[Start of section]
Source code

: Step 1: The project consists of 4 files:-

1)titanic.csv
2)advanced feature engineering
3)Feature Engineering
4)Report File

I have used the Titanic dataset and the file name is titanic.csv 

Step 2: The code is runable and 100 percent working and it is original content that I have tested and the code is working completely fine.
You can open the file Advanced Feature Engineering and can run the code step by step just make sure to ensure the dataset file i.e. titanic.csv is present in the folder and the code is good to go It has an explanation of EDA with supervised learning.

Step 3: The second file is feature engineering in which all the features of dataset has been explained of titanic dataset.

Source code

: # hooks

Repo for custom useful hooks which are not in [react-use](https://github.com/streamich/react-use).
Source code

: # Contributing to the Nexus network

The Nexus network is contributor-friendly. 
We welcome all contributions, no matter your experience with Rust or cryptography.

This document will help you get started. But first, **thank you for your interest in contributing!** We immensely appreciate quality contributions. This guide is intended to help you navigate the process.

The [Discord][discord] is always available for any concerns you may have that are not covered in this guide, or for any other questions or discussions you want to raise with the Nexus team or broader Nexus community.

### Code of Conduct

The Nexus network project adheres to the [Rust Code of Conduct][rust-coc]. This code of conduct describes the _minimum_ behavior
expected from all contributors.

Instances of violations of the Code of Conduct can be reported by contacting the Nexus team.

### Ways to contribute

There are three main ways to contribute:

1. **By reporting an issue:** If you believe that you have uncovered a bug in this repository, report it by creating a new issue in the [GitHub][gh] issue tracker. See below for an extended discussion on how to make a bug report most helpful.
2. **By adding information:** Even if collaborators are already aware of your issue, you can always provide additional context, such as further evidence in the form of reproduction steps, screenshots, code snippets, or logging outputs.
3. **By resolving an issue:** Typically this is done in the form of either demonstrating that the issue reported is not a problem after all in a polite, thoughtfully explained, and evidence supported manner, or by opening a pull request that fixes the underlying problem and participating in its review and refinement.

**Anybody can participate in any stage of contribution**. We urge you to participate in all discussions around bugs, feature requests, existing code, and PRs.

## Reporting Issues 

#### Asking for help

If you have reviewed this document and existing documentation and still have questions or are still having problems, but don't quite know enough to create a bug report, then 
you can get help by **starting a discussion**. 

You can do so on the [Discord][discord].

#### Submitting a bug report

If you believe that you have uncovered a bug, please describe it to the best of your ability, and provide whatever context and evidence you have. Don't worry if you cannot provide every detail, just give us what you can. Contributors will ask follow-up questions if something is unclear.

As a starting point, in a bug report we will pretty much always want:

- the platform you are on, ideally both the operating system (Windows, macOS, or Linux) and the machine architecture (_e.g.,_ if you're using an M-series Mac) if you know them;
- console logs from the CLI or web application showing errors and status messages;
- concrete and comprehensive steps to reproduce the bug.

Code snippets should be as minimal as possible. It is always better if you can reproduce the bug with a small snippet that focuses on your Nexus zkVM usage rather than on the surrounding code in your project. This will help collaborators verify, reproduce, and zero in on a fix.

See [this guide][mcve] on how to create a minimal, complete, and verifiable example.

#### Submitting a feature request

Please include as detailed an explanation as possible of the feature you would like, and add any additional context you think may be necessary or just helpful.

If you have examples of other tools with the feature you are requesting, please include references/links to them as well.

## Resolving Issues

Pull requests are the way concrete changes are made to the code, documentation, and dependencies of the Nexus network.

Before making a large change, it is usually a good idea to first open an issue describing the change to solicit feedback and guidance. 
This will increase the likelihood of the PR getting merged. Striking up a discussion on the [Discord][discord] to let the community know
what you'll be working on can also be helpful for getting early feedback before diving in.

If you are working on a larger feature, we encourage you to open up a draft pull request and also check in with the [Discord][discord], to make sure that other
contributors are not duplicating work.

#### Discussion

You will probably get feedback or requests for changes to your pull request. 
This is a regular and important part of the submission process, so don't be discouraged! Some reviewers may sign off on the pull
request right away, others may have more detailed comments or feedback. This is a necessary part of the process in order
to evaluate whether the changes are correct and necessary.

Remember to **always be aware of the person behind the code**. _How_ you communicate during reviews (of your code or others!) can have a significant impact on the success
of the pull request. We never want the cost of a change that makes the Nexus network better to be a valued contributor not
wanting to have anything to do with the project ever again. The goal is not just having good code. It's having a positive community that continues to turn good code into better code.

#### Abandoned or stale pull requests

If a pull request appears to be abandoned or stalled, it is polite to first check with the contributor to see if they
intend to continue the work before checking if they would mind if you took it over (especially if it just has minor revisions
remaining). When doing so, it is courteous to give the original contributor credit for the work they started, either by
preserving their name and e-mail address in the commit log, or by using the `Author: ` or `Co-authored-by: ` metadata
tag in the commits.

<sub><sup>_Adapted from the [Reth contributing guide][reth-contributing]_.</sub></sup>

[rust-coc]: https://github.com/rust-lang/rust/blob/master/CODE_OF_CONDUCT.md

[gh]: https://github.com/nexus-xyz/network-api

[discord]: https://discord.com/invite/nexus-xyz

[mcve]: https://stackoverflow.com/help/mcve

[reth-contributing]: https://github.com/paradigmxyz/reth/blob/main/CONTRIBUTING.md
[End of section]
Could you please give the number of lines in the data above that contain the word "reth"? Only the number is needed.

### REPLY
2